Means ± SD of the sum of normalized gene abundances (reads/recA reads) associated with pathways/reactions for carbon, nitrogen, and sulfur metabolism and for photosynthesis for each sampling group. The list of genes used is provided in Table S1. Bars with multiple pathways/reaction names consist of KOs shared between these pathways/reactions, except pmo-amoABC genes, which were added to the sum of reads for nitrification and methane oxidation. Significantly differentially abundant genes (adjusted P-values ≤0.01) between shallow and deeper river sites and between plume surface and brackish water are presented in Fig. 6a and b.

Fig 6

(a and b) Z-score (SD from the row mean, calculated from normalized gene abundance reads/recA reads) of significantly differentially abundant genes (adjusted P-values ≤0.01) between shallow and deeper river sites (RSh vs R; panel a) and between plume surface and brackish water (PS vs P4M; panel b). The genes shown are restricted to those implicated in the reactions outlined in Fig. 5 for nitrogen, carbon, and sulfur metabolism and photosynthesis/pigment. (c) Bubble plot of the abundance (reads/recA reads; %) of marker genes implicated in the degradation of aromatic compounds.
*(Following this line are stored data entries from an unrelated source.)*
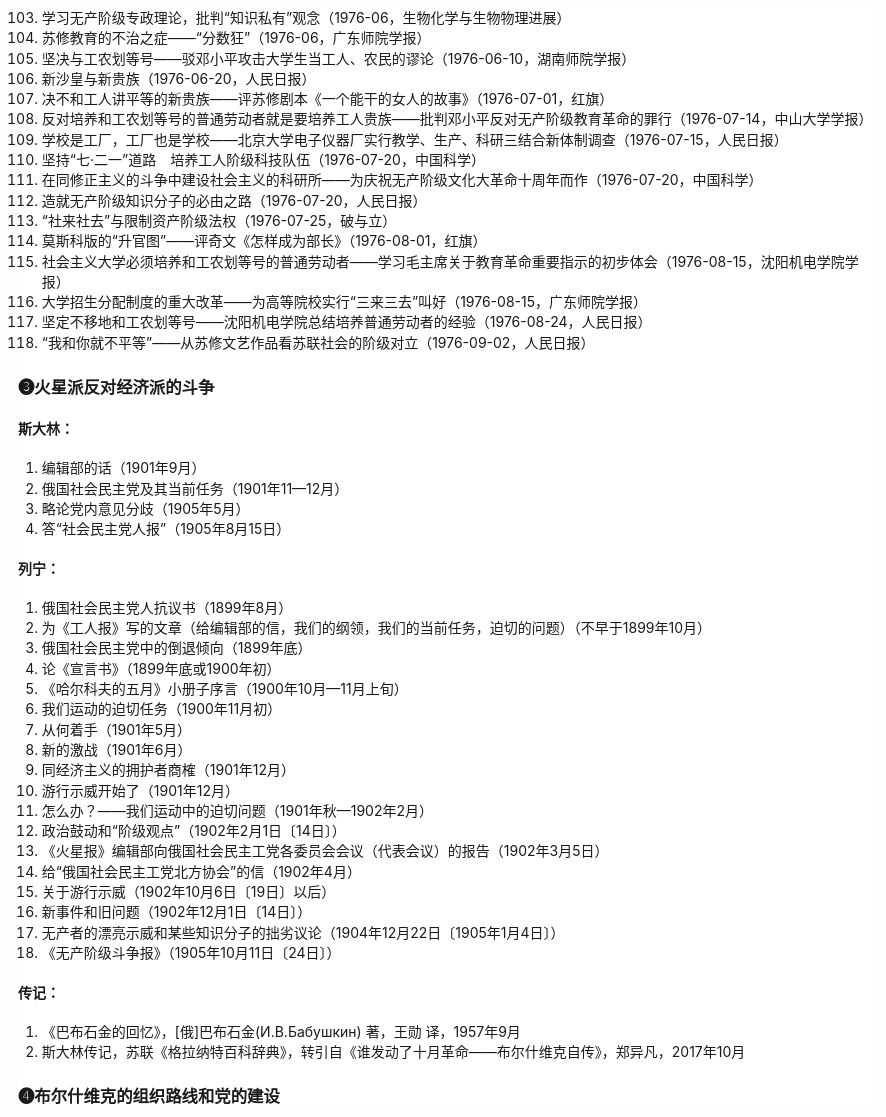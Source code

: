 103. 学习无产阶级专政理论，批判“知识私有”观念（1976-06，生物化学与生物物理进展）
104. 苏修教育的不治之症——“分数狂”（1976-06，广东师院学报）
105. 坚决与工农划等号——驳邓小平攻击大学生当工人、农民的谬论（1976-06-10，湖南师院学报）
106. 新沙皇与新贵族（1976-06-20，人民日报）
107. 决不和工人讲平等的新贵族——评苏修剧本《一个能干的女人的故事》（1976-07-01，红旗）
108. 反对培养和工农划等号的普通劳动者就是要培养工人贵族——批判邓小平反对无产阶级教育革命的罪行（1976-07-14，中山大学学报）
109. 学校是工厂，工厂也是学校——北京大学电子仪器厂实行教学、生产、科研三结合新体制调查（1976-07-15，人民日报）
110. 坚持“七·二一”道路　培养工人阶级科技队伍（1976-07-20，中国科学）
111. 在同修正主义的斗争中建设社会主义的科研所——为庆祝无产阶级文化大革命十周年而作（1976-07-20，中国科学）
112. 造就无产阶级知识分子的必由之路（1976-07-20，人民日报）
113. “社来社去”与限制资产阶级法权（1976-07-25，破与立）
114. 莫斯科版的“升官图”——评奇文《怎样成为部长》（1976-08-01，红旗）
115. 社会主义大学必须培养和工农划等号的普通劳动者——学习毛主席关于教育革命重要指示的初步体会（1976-08-15，沈阳机电学院学报）
116. 大学招生分配制度的重大改革——为高等院校实行“三来三去”叫好（1976-08-15，广东师院学报）
117. 坚定不移地和工农划等号——沈阳机电学院总结培养普通劳动者的经验（1976-08-24，人民日报）
118. “我和你就不平等”——从苏修文艺作品看苏联社会的阶级对立（1976-09-02，人民日报）

### ❸火星派反对经济派的斗争

#### 斯大林：

1. 编辑部的话（1901年9月）
2. 俄国社会民主党及其当前任务（1901年11—12月）
3. 略论党内意见分歧（1905年5月）
4. 答“社会民主党人报”（1905年8月15日）

#### 列宁：

1. 俄国社会民主党人抗议书（1899年8月）
2. 为《工人报》写的文章（给编辑部的信，我们的纲领，我们的当前任务，迫切的问题）（不早于1899年10月）
3. 俄国社会民主党中的倒退倾向（1899年底）
4. 论《宣言书》（1899年底或1900年初）
5. 《哈尔科夫的五月》小册子序言（1900年10月—11月上旬）
6. 我们运动的迫切任务（1900年11月初）
7. 从何着手（1901年5月）
8. 新的激战（1901年6月）
9. 同经济主义的拥护者商榷（1901年12月）
10. 游行示威开始了（1901年12月）
11. 怎么办？——我们运动中的迫切问题（1901年秋—1902年2月）
12. 政治鼓动和“阶级观点”（1902年2月1日〔14日〕）
13. 《火星报》编辑部向俄国社会民主工党各委员会会议（代表会议）的报告（1902年3月5日）
14. 给“俄国社会民主工党北方协会”的信（1902年4月）
15. 关于游行示威（1902年10月6日〔19日〕以后）
16. 新事件和旧问题（1902年12月1日〔14日〕）
17. 无产者的漂亮示威和某些知识分子的拙劣议论（1904年12月22日〔1905年1月4日〕）
18. 《无产阶级斗争报》（1905年10月11日〔24日〕）

#### 传记：

1. 《巴布石金的回忆》，[俄]巴布石金(И.В.Бабушкин) 著，王勋 译，1957年9月
2. 斯大林传记，苏联《格拉纳特百科辞典》，转引自《谁发动了十月革命——布尔什维克自传》，郑异凡，2017年10月

### ❹布尔什维克的组织路线和党的建设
Marker genes are identified by their KEGG number and name of the degradation pathway. 3-Phenylpropanoate and 3-(3-hydroxyphenyl)propanoate* is short for 3-phenylpropanoate and 3-(3-hydroxyphenyl)propanoate to 2-hydroxypentadienoate. Color represents different sampling groups [RSh, shallow river sites; R, deeper river sites; PS, plume surface; P4M, plume at 4 m depth (brackish water)].